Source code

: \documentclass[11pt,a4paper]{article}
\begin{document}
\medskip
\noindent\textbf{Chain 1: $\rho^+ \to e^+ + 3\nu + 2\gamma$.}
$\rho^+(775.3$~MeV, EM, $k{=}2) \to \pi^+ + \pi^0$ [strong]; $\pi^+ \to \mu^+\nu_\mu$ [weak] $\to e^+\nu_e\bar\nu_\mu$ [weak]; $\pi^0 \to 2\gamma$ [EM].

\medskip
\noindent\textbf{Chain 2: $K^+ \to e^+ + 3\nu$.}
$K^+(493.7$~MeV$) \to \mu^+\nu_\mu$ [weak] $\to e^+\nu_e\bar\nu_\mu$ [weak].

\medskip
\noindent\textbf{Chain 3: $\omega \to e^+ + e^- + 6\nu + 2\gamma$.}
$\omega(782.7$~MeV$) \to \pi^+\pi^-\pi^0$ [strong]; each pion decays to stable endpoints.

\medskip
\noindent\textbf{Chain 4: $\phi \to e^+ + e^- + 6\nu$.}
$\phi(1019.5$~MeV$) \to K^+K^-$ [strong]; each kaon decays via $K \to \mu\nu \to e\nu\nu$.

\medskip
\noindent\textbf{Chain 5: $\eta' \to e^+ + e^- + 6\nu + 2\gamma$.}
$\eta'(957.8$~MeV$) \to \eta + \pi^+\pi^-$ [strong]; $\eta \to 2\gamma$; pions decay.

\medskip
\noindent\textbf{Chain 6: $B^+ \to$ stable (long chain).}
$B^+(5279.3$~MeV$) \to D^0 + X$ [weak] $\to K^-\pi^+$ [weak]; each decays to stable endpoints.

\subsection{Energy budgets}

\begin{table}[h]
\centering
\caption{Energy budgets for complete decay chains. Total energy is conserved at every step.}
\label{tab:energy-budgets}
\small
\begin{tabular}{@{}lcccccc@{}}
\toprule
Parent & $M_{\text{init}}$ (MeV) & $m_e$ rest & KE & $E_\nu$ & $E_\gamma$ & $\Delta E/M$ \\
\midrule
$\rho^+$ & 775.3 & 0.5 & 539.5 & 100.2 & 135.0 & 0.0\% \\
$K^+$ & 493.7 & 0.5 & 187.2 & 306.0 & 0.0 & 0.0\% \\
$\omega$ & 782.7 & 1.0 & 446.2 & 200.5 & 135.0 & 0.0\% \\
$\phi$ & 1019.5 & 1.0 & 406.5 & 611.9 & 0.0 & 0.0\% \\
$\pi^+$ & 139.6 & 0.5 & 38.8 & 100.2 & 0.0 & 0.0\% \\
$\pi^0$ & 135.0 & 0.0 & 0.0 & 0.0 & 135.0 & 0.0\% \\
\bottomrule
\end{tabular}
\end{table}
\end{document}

● ● ● ●

→ BRIEF
When a line in the material above holds the word "noindent", copy that line.

→ SOLUTION
\noindent\textbf{Chain 1: $\rho^+ \to e^+ + 3\nu + 2\gamma$.}
\noindent\textbf{Chain 2: $K^+ \to e^+ + 3\nu$.}
\noindent\textbf{Chain 3: $\omega \to e^+ + e^- + 6\nu + 2\gamma$.}
\noindent\textbf{Chain 4: $\phi \to e^+ + e^- + 6\nu$.}
\noindent\textbf{Chain 5: $\eta' \to e^+ + e^- + 6\nu + 2\gamma$.}
\noindent\textbf{Chain 6: $B^+ \to$ stable (long chain).}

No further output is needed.